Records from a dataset
- - -

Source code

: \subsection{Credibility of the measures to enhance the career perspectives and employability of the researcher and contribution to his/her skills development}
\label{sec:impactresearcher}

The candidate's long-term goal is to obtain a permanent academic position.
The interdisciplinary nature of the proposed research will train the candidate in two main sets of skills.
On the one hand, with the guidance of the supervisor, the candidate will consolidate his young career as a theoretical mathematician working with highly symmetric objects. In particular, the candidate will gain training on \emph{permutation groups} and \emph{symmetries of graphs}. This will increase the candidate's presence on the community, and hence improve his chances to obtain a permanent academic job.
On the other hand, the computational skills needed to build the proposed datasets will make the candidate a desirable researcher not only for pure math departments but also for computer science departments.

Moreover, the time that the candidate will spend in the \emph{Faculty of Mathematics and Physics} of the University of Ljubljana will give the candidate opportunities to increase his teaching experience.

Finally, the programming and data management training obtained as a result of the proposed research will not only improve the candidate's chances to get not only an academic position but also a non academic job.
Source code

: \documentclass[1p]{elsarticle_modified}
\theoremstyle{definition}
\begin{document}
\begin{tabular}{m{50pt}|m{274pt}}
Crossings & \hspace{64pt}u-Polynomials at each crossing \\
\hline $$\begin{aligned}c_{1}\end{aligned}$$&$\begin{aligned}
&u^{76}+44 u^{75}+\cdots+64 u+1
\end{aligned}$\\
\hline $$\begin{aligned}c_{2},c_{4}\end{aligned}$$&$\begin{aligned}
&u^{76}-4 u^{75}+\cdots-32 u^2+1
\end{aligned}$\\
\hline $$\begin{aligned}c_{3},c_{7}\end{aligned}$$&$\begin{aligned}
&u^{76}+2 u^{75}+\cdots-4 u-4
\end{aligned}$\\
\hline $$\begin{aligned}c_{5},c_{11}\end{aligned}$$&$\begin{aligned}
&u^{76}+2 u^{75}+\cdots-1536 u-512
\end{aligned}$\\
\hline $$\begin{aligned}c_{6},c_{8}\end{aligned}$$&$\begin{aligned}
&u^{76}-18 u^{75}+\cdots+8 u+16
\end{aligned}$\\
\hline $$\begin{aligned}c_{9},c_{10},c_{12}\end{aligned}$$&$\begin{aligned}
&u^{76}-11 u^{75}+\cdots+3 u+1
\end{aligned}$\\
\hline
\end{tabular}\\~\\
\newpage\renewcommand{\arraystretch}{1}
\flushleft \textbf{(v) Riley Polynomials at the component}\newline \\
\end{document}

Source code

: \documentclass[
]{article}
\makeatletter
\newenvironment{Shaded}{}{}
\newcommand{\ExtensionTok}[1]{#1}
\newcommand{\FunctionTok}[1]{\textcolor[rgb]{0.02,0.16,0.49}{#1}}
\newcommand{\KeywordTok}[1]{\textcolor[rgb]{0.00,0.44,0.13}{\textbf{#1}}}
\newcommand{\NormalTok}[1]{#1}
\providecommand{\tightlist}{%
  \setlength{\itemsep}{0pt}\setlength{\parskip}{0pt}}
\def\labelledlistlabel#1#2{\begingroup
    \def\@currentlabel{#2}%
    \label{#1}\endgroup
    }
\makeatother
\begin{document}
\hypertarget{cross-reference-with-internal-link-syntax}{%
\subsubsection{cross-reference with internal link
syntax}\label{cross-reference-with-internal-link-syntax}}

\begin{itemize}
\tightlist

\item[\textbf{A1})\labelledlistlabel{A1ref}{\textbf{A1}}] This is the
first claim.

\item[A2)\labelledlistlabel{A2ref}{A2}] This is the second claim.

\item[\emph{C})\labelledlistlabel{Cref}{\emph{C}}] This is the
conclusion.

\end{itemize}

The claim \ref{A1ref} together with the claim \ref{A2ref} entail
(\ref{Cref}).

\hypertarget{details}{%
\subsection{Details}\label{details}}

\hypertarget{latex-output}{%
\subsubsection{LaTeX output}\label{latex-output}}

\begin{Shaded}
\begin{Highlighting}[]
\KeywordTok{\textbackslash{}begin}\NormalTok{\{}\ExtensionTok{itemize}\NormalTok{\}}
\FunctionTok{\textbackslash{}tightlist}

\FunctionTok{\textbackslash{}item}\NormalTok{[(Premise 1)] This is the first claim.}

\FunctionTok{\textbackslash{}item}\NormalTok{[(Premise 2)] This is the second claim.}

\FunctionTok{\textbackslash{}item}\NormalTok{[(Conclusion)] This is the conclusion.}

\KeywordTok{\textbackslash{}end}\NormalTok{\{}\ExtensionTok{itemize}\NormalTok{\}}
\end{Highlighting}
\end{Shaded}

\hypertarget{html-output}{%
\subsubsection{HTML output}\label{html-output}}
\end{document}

- - -

When a line in the data above contains the string "hypertarget", copy that line.

\hypertarget{cross-reference-with-internal-link-syntax}{%
\hypertarget{details}{%
\hypertarget{latex-output}{%
\hypertarget{html-output}{%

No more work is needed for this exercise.